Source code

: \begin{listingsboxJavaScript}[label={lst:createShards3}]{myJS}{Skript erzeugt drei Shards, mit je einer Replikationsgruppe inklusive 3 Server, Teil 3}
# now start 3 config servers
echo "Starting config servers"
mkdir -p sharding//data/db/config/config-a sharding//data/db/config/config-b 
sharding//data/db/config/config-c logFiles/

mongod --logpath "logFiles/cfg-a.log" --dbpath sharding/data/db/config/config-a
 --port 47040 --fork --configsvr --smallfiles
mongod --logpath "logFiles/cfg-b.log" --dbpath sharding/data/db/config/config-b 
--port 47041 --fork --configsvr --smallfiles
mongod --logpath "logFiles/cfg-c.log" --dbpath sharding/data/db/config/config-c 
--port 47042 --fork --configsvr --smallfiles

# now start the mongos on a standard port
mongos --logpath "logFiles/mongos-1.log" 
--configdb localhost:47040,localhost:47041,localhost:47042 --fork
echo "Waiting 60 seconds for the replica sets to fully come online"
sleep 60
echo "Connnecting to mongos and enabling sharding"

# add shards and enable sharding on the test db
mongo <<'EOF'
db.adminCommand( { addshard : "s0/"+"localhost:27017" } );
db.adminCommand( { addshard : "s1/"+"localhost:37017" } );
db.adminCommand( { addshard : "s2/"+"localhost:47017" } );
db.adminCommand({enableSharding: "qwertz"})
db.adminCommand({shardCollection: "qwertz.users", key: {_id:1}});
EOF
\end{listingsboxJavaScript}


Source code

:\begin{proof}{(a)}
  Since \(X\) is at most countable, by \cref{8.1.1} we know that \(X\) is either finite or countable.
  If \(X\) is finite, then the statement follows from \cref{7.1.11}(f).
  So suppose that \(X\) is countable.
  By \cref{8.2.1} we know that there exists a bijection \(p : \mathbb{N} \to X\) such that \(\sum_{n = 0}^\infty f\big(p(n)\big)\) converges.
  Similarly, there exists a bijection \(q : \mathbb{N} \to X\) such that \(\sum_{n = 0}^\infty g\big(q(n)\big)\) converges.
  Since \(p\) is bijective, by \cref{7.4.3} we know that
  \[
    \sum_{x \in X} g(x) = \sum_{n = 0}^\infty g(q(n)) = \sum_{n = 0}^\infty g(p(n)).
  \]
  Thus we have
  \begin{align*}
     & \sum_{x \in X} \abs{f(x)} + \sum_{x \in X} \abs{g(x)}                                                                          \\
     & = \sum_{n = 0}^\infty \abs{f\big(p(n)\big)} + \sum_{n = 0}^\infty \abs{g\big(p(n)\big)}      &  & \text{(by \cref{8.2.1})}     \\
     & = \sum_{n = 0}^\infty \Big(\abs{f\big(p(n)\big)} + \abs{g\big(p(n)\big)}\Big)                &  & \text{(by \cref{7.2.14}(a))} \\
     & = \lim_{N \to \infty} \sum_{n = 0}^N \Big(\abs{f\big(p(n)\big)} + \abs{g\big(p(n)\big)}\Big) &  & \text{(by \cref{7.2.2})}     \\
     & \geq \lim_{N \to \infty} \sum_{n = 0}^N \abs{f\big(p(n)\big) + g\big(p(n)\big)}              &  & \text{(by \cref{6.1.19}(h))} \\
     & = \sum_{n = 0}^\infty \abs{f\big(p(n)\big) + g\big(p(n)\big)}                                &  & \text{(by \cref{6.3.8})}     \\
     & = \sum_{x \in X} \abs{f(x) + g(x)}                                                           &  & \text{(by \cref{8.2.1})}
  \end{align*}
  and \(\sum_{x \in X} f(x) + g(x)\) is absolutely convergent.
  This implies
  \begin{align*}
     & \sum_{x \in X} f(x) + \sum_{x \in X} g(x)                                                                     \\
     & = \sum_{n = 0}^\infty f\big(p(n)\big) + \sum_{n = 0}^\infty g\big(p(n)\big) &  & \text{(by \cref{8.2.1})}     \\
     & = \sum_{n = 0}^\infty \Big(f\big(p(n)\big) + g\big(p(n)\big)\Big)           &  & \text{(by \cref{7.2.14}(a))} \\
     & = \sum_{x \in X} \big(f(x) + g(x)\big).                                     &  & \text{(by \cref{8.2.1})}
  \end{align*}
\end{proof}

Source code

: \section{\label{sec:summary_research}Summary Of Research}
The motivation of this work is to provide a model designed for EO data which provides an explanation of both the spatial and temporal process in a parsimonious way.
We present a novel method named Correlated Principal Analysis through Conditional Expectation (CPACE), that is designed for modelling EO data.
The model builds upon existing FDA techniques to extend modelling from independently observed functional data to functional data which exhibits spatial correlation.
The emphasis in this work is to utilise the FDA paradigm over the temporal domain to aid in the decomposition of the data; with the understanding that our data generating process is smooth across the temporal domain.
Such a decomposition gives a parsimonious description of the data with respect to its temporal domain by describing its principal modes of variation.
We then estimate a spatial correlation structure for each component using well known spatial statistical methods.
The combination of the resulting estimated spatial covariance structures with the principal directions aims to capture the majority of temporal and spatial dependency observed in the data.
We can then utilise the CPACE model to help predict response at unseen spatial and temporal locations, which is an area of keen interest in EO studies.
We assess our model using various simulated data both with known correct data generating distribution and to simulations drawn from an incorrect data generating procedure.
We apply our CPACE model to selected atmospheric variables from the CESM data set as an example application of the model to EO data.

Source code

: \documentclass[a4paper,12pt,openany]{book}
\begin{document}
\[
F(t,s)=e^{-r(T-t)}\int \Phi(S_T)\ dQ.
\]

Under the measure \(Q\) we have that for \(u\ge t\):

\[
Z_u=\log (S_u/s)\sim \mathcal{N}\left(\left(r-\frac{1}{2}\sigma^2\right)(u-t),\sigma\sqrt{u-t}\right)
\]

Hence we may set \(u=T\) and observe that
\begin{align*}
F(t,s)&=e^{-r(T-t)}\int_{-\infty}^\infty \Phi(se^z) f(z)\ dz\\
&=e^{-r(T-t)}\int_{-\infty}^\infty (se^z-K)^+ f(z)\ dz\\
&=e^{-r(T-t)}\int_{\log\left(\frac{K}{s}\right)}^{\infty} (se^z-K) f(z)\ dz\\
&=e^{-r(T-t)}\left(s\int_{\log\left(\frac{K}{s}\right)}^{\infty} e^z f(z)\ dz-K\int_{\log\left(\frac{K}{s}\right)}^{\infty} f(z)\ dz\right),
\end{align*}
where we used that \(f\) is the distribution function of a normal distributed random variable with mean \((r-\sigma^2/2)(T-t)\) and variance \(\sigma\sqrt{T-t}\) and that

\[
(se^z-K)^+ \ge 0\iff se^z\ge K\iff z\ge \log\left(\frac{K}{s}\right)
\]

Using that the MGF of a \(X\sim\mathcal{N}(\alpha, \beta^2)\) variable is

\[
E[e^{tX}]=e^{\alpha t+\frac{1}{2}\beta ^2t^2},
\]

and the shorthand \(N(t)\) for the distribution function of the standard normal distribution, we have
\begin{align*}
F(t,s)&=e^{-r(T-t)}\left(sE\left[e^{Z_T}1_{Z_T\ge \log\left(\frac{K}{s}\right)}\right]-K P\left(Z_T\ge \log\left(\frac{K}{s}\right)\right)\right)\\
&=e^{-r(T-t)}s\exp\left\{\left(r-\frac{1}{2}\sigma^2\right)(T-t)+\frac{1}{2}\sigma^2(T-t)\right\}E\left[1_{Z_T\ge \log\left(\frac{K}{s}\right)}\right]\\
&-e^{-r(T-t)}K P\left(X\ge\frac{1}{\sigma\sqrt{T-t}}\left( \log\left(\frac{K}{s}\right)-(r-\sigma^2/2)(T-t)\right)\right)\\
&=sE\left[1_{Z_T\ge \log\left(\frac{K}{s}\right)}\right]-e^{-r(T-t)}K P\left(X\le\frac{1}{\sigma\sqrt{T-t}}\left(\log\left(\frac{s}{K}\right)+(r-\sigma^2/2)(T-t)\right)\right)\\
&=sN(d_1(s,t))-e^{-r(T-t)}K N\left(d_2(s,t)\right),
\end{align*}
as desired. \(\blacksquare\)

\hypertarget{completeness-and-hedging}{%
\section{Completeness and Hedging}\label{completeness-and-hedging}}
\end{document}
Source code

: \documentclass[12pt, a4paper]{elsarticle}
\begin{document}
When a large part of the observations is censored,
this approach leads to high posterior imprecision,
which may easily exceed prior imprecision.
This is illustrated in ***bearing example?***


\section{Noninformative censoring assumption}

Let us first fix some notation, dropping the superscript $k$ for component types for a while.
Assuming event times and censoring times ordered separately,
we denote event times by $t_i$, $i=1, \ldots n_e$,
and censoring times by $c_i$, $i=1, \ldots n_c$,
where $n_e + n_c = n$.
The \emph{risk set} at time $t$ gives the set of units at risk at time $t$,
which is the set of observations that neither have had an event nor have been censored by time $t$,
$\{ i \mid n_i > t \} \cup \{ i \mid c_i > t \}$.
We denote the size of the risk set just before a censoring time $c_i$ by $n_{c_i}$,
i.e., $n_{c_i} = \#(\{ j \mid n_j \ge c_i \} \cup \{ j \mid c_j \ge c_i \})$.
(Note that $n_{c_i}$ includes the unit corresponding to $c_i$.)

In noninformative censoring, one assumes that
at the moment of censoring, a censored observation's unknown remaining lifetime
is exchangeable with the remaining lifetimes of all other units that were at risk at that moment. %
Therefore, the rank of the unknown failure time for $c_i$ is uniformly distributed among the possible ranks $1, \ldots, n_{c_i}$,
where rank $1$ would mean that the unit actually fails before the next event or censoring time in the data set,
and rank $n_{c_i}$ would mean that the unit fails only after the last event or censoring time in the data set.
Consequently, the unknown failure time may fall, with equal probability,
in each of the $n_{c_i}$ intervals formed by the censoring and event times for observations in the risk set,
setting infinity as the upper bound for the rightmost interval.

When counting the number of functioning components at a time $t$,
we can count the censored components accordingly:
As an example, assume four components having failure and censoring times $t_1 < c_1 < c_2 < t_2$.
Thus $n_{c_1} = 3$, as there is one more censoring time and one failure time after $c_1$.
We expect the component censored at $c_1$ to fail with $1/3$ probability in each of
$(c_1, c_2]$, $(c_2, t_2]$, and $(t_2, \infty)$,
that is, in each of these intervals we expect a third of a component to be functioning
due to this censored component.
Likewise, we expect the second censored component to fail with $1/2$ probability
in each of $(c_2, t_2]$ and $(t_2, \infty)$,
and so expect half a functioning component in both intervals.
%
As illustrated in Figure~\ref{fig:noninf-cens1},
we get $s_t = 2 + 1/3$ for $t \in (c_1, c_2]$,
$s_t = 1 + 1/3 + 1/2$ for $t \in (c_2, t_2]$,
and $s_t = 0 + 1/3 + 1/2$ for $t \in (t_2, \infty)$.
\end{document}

########################################

WORK REQUIRED:
Tell how many lines above contain the word "listingsboxJavaScript". Nothing but the number is needed.

REPLY TO THE TASK:
2